Pick out every line of the entries below where "York" occurs, and copy those lines.

Records from a dataset:

_ _ _

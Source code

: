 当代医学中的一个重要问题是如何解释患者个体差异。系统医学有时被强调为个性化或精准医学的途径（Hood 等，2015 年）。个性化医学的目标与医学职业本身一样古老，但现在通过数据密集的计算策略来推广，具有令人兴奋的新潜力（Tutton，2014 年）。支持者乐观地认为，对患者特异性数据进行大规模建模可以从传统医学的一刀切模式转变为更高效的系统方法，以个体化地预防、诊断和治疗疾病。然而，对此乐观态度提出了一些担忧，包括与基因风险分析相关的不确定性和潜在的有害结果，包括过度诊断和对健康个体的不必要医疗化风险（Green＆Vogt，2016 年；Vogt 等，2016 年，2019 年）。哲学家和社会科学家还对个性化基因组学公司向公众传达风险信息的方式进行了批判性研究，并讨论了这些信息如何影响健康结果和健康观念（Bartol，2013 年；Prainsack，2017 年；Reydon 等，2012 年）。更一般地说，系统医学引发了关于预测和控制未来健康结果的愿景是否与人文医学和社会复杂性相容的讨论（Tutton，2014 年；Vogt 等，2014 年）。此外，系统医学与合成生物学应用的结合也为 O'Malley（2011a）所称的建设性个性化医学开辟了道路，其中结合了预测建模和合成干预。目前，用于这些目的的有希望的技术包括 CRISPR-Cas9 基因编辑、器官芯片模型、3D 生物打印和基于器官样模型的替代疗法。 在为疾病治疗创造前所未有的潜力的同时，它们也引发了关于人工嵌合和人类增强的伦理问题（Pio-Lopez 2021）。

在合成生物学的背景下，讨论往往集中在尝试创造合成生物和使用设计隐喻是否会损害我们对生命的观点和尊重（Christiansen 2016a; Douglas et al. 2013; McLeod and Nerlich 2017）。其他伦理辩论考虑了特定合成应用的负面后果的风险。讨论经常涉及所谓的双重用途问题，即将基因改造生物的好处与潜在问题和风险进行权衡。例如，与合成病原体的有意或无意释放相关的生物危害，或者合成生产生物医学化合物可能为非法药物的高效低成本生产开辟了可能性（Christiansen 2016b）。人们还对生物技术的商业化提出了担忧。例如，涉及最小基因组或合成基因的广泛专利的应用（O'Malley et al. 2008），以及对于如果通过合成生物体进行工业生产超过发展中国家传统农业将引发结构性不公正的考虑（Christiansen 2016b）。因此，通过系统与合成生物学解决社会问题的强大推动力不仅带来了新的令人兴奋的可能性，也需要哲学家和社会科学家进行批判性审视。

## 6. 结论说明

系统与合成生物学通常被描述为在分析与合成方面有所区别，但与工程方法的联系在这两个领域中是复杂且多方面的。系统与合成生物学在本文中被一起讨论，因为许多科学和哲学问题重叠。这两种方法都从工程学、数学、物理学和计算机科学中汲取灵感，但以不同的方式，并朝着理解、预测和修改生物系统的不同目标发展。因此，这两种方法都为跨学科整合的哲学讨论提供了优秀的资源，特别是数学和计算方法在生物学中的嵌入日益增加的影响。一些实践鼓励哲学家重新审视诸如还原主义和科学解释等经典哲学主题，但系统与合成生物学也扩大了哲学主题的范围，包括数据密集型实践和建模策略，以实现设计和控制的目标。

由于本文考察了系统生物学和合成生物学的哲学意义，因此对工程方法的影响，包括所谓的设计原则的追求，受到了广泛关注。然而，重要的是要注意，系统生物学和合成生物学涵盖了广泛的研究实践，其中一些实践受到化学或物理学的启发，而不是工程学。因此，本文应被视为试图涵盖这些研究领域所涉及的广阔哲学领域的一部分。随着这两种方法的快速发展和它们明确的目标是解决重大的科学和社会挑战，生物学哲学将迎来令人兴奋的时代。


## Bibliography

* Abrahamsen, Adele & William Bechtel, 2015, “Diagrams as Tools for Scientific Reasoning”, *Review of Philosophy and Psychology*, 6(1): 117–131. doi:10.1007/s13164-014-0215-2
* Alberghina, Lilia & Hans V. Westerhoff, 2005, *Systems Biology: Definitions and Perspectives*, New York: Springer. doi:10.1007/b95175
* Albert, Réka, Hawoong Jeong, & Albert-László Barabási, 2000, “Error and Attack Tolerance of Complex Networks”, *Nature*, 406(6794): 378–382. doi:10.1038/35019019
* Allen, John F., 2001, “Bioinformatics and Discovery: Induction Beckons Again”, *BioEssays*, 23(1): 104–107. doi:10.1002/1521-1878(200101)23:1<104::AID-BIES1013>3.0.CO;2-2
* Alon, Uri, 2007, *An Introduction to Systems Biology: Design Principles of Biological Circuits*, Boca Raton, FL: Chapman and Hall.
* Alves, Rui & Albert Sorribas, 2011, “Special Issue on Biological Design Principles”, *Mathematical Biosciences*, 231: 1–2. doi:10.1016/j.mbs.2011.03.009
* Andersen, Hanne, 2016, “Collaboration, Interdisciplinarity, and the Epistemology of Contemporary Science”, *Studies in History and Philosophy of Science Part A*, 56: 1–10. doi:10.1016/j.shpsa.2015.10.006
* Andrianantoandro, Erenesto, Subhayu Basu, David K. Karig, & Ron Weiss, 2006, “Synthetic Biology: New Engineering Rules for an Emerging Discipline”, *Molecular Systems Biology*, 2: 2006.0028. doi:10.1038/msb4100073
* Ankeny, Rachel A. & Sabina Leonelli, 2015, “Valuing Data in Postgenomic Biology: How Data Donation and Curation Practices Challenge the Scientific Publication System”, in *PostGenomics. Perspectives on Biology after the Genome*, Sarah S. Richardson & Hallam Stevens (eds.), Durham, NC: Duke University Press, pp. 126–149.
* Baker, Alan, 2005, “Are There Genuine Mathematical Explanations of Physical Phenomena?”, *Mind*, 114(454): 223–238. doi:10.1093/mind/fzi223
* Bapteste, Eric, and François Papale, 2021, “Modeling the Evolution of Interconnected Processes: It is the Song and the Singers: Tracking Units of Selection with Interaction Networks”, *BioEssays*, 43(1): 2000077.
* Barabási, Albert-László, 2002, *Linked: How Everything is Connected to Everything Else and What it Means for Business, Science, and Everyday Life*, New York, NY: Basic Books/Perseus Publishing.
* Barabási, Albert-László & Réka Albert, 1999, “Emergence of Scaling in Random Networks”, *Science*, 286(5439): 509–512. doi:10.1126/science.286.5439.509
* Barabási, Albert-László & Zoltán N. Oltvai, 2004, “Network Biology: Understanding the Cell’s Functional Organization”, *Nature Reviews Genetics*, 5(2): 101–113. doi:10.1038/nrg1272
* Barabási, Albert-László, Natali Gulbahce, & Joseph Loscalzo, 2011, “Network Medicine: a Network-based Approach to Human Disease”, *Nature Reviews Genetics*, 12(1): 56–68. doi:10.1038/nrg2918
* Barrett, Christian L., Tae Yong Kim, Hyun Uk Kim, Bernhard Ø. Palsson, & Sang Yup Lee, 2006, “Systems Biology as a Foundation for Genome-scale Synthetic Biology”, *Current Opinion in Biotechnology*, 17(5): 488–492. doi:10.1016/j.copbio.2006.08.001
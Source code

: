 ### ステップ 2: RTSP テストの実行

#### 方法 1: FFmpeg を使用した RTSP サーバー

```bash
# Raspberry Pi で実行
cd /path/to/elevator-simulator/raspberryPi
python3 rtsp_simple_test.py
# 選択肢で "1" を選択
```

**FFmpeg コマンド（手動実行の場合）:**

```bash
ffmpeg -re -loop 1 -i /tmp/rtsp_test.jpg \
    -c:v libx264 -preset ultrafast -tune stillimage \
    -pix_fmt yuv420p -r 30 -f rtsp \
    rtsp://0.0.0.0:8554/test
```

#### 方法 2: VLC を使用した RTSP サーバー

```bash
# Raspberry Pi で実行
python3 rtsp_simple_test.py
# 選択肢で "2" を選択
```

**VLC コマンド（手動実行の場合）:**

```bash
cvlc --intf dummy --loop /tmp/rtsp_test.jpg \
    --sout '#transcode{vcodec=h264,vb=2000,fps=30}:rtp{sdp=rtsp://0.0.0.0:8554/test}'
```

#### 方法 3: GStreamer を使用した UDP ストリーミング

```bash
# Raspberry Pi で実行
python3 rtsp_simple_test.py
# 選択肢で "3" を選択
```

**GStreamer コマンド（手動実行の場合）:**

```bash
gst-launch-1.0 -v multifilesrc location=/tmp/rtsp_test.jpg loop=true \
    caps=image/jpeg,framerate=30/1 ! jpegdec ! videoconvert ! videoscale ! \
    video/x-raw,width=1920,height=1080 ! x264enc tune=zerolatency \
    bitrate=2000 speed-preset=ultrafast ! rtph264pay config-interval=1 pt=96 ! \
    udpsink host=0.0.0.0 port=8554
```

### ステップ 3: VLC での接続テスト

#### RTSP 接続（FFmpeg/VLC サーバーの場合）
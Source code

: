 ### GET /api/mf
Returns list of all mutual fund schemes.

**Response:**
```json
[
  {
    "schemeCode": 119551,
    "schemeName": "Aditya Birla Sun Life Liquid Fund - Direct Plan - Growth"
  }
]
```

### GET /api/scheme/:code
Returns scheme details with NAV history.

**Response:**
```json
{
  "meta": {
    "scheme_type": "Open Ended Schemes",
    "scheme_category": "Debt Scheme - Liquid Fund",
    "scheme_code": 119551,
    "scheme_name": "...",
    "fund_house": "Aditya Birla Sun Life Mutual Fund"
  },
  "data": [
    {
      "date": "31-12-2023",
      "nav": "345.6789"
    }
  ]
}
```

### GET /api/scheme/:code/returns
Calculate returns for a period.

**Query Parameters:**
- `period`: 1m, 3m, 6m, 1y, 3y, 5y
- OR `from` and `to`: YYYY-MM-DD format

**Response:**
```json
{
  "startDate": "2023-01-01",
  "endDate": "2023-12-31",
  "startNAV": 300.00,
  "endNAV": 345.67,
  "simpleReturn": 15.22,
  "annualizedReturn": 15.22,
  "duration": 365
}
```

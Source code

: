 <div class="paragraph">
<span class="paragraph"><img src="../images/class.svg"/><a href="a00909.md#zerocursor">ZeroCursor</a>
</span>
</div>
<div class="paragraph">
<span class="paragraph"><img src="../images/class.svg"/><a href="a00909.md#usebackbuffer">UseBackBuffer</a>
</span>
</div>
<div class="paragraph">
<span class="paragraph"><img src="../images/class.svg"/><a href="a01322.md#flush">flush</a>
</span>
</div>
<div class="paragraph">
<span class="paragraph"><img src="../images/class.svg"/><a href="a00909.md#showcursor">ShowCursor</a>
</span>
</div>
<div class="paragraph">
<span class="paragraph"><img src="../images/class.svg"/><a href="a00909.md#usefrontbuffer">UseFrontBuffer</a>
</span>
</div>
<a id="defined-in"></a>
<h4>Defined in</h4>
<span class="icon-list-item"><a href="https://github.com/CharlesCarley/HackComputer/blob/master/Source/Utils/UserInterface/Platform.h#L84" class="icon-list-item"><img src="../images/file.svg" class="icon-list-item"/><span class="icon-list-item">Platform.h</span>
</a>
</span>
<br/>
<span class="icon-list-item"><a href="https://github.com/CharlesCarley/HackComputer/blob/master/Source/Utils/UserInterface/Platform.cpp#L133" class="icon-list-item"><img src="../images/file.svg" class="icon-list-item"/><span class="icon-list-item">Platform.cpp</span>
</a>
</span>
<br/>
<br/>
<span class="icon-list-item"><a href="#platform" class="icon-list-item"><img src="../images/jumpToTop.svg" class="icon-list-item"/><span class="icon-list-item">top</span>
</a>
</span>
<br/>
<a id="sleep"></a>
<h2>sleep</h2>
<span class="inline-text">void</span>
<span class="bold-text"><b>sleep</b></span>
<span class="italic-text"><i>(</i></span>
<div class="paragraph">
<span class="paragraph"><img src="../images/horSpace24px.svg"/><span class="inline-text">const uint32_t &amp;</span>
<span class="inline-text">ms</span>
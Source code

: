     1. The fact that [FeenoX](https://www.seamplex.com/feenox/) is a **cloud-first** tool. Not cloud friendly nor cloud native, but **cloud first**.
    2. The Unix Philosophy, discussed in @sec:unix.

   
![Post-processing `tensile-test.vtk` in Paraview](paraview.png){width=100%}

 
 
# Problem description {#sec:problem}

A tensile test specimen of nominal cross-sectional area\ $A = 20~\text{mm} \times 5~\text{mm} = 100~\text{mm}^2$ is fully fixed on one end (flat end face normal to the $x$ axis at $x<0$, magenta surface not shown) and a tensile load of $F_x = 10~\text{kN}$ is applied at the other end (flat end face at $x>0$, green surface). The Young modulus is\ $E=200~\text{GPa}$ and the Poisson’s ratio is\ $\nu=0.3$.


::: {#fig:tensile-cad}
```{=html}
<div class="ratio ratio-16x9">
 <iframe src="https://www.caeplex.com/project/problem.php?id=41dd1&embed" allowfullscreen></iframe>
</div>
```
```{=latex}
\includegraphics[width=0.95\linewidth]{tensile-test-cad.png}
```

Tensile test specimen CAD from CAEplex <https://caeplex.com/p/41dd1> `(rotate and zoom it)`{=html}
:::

_ _ _

Answer box
* Alberghina, Lilia & Hans V. Westerhoff, 2005, *Systems Biology: Definitions and Perspectives*, New York: Springer. doi:10.1007/b95175
* Barabási, Albert-László, 2002, *Linked: How Everything is Connected to Everything Else and What it Means for Business, Science, and Everyday Life*, New York, NY: Basic Books/Perseus Publishing.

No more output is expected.